• **Work request**
Omit every picture, and retype the lines that run from the beginning of the data below through the line containing "- **Weights**: 300, 400, 500, 600, 700", inclusive.

• **Saved data entries**
----

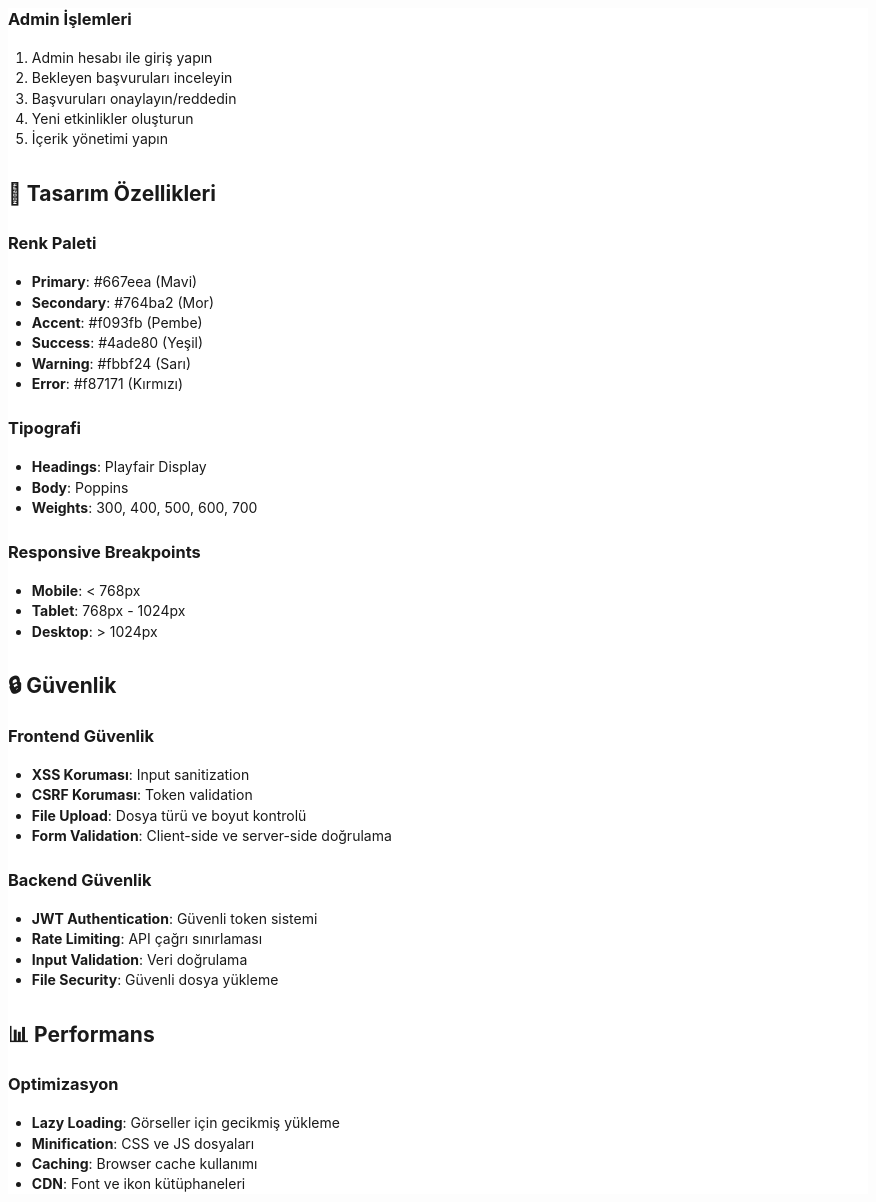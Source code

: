 ### Admin İşlemleri
1. Admin hesabı ile giriş yapın
2. Bekleyen başvuruları inceleyin
3. Başvuruları onaylayın/reddedin
4. Yeni etkinlikler oluşturun
5. İçerik yönetimi yapın

## 🎨 Tasarım Özellikleri

### Renk Paleti
- **Primary**: #667eea (Mavi)
- **Secondary**: #764ba2 (Mor)
- **Accent**: #f093fb (Pembe)
- **Success**: #4ade80 (Yeşil)
- **Warning**: #fbbf24 (Sarı)
- **Error**: #f87171 (Kırmızı)

### Tipografi
- **Headings**: Playfair Display
- **Body**: Poppins
- **Weights**: 300, 400, 500, 600, 700

### Responsive Breakpoints
- **Mobile**: < 768px
- **Tablet**: 768px - 1024px
- **Desktop**: > 1024px

## 🔒 Güvenlik

### Frontend Güvenlik
- **XSS Koruması**: Input sanitization
- **CSRF Koruması**: Token validation
- **File Upload**: Dosya türü ve boyut kontrolü
- **Form Validation**: Client-side ve server-side doğrulama

### Backend Güvenlik
- **JWT Authentication**: Güvenli token sistemi
- **Rate Limiting**: API çağrı sınırlaması
- **Input Validation**: Veri doğrulama
- **File Security**: Güvenli dosya yükleme

## 📊 Performans

### Optimizasyon
- **Lazy Loading**: Görseller için gecikmiş yükleme
- **Minification**: CSS ve JS dosyaları
- **Caching**: Browser cache kullanımı
- **CDN**: Font ve ikon kütüphaneleri
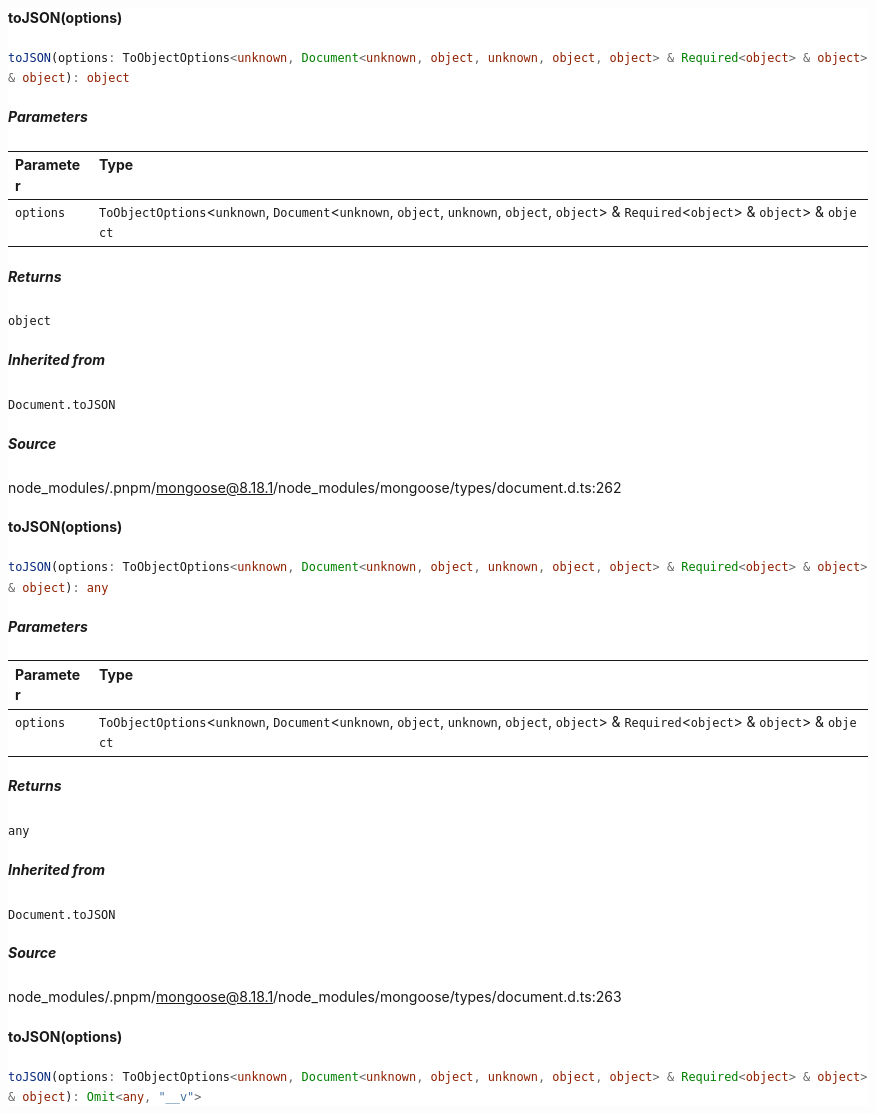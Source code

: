 #### toJSON(options)

```ts
toJSON(options: ToObjectOptions<unknown, Document<unknown, object, unknown, object, object> & Required<object> & object> & object): object
```

##### Parameters

| Parameter | Type |
| :------ | :------ |
| `options` | `ToObjectOptions`\<`unknown`, `Document`\<`unknown`, `object`, `unknown`, `object`, `object`\> & `Required`\<`object`\> & `object`\> & `object` |

##### Returns

`object`

##### Inherited from

`Document.toJSON`

##### Source

node\_modules/.pnpm/mongoose@8.18.1/node\_modules/mongoose/types/document.d.ts:262

#### toJSON(options)

```ts
toJSON(options: ToObjectOptions<unknown, Document<unknown, object, unknown, object, object> & Required<object> & object> & object): any
```

##### Parameters

| Parameter | Type |
| :------ | :------ |
| `options` | `ToObjectOptions`\<`unknown`, `Document`\<`unknown`, `object`, `unknown`, `object`, `object`\> & `Required`\<`object`\> & `object`\> & `object` |

##### Returns

`any`

##### Inherited from

`Document.toJSON`

##### Source

node\_modules/.pnpm/mongoose@8.18.1/node\_modules/mongoose/types/document.d.ts:263

#### toJSON(options)

```ts
toJSON(options: ToObjectOptions<unknown, Document<unknown, object, unknown, object, object> & Required<object> & object> & object): Omit<any, "__v">
```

----

• **Exercise result**
Source code

: ### Admin İşlemleri
1. Admin hesabı ile giriş yapın
2. Bekleyen başvuruları inceleyin
3. Başvuruları onaylayın/reddedin
4. Yeni etkinlikler oluşturun
5. İçerik yönetimi yapın

## 🎨 Tasarım Özellikleri

### Renk Paleti
- **Primary**: #667eea (Mavi)
- **Secondary**: #764ba2 (Mor)
- **Accent**: #f093fb (Pembe)
- **Success**: #4ade80 (Yeşil)
- **Warning**: #fbbf24 (Sarı)
- **Error**: #f87171 (Kırmızı)

### Tipografi
- **Headings**: Playfair Display
- **Body**: Poppins
- **Weights**: 300, 400, 500, 600, 700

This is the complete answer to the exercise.